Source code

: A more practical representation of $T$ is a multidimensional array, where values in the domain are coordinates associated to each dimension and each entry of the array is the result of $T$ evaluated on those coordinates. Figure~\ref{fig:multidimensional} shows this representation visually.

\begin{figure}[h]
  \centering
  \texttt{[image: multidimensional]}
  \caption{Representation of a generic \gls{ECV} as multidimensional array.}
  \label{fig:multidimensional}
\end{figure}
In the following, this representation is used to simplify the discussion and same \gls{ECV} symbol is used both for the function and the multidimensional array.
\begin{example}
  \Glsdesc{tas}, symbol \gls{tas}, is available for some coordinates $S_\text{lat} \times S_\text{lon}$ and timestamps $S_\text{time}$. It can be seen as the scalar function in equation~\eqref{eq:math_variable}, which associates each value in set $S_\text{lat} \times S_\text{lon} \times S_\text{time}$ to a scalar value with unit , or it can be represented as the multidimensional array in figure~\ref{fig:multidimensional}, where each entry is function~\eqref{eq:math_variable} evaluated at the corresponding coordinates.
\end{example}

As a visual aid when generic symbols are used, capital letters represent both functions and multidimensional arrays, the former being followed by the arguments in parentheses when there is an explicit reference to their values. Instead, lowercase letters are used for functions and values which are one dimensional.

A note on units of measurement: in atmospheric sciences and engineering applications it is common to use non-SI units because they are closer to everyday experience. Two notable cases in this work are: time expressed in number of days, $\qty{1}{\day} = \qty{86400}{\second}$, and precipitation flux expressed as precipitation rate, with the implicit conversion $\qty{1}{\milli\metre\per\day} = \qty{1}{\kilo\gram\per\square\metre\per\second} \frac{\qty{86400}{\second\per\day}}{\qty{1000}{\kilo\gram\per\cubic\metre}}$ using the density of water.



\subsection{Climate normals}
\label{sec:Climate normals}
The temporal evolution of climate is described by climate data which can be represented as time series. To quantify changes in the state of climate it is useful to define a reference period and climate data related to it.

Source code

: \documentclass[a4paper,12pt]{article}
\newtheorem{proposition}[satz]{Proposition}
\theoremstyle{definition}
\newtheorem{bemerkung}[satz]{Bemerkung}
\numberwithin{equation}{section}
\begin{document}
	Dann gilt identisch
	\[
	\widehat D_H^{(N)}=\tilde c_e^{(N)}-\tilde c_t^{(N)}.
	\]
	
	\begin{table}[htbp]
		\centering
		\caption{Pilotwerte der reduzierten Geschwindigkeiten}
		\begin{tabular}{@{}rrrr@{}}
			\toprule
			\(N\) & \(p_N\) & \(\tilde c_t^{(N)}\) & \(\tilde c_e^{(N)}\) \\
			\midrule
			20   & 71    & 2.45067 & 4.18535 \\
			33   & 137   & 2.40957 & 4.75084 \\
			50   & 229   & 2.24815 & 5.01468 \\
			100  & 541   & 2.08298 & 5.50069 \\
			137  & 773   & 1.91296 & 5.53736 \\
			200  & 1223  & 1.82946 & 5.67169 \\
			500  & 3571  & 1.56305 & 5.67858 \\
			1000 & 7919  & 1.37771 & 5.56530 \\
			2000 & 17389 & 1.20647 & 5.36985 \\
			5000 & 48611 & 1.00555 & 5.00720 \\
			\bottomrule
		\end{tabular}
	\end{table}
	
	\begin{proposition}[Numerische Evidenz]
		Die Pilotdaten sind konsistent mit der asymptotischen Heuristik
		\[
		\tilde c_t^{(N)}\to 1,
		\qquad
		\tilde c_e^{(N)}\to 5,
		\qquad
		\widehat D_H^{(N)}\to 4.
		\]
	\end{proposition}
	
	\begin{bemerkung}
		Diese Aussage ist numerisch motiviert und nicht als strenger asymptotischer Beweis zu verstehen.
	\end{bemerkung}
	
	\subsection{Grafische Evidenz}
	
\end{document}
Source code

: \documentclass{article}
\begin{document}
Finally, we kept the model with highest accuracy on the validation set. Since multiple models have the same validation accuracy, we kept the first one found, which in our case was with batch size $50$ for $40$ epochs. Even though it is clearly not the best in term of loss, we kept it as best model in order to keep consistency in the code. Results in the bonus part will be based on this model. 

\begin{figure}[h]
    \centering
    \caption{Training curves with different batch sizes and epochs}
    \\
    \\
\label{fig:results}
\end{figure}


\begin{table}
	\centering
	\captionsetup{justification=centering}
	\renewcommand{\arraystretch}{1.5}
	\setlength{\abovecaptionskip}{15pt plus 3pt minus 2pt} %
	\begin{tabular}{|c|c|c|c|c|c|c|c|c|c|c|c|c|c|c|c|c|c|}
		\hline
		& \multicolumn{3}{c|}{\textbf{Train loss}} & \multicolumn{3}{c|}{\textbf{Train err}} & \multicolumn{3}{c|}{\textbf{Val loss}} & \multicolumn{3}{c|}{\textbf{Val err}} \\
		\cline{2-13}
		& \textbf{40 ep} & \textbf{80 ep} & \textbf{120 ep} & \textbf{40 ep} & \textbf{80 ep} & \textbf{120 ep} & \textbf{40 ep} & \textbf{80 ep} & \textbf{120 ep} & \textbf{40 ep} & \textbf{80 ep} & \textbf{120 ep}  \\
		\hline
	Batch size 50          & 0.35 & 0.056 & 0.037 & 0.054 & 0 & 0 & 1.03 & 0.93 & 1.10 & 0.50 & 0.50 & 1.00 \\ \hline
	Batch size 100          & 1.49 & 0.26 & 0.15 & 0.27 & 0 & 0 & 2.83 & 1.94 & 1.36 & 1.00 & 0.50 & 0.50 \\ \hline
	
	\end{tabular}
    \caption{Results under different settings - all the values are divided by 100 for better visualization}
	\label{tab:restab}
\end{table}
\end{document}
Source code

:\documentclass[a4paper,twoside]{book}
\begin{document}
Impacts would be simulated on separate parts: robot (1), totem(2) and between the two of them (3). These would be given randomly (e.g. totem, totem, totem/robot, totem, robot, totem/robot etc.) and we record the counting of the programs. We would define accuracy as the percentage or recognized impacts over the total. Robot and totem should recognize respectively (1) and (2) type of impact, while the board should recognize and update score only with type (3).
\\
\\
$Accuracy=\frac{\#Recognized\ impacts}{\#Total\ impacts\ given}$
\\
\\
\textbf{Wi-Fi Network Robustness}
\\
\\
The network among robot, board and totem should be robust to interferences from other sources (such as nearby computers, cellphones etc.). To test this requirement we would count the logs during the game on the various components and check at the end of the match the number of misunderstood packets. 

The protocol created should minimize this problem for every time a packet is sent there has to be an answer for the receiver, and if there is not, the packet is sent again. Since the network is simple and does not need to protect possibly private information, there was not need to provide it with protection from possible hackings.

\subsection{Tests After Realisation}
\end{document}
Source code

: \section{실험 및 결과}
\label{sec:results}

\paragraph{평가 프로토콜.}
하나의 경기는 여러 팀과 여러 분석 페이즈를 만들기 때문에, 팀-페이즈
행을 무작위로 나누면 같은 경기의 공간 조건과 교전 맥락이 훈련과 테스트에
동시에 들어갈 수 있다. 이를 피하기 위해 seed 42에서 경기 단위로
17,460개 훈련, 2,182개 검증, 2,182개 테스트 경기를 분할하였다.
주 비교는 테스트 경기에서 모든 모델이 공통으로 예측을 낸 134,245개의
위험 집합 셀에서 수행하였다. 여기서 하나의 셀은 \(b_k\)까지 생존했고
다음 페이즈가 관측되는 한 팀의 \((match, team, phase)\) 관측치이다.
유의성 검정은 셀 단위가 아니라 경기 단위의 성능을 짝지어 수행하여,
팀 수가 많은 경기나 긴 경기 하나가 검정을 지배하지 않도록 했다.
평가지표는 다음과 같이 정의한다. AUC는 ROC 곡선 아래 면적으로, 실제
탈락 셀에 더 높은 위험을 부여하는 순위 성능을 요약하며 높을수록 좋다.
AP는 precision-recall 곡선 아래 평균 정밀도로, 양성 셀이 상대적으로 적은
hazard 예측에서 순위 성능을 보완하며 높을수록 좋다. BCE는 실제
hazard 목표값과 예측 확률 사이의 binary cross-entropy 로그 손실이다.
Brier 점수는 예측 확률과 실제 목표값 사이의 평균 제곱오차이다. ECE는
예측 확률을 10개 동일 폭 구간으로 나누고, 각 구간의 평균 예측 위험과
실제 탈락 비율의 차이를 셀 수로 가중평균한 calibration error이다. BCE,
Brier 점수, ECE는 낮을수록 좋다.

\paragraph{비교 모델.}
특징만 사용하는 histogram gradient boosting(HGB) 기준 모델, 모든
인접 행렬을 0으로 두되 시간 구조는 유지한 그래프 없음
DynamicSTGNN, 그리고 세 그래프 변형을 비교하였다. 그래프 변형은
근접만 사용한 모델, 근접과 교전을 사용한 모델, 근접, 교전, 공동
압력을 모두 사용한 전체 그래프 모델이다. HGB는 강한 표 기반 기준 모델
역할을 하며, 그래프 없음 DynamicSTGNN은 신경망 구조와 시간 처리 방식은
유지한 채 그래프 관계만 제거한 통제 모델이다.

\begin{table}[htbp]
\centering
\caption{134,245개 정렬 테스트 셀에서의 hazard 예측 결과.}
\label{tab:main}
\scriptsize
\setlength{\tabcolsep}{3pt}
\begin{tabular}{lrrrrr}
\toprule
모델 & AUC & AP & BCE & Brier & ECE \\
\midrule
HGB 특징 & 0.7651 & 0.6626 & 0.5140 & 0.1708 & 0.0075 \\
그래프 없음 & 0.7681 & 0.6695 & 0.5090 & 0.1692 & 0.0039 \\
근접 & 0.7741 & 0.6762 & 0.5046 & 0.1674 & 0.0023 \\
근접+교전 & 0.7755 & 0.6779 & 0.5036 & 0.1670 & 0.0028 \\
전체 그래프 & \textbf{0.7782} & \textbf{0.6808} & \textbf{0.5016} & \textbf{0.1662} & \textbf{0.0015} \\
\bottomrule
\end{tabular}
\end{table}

______________________________

=== Task to carry out ===
Every line from the first entry to the line containing "As a visual" should be transcribed exactly, and nothing beyond it.

=== Response to this task ===
Source code

: A more practical representation of $T$ is a multidimensional array, where values in the domain are coordinates associated to each dimension and each entry of the array is the result of $T$ evaluated on those coordinates. Figure~\ref{fig:multidimensional} shows this representation visually.

\begin{figure}[h]
  \centering
  \texttt{[image: multidimensional]}
  \caption{Representation of a generic \gls{ECV} as multidimensional array.}
  \label{fig:multidimensional}
\end{figure}
In the following, this representation is used to simplify the discussion and same \gls{ECV} symbol is used both for the function and the multidimensional array.
\begin{example}
  \Glsdesc{tas}, symbol \gls{tas}, is available for some coordinates $S_\text{lat} \times S_\text{lon}$ and timestamps $S_\text{time}$. It can be seen as the scalar function in equation~\eqref{eq:math_variable}, which associates each value in set $S_\text{lat} \times S_\text{lon} \times S_\text{time}$ to a scalar value with unit , or it can be represented as the multidimensional array in figure~\ref{fig:multidimensional}, where each entry is function~\eqref{eq:math_variable} evaluated at the corresponding coordinates.
\end{example}

As a visual aid when generic symbols are used, capital letters represent both functions and multidimensional arrays, the former being followed by the arguments in parentheses when there is an explicit reference to their values. Instead, lowercase letters are used for functions and values which are one dimensional.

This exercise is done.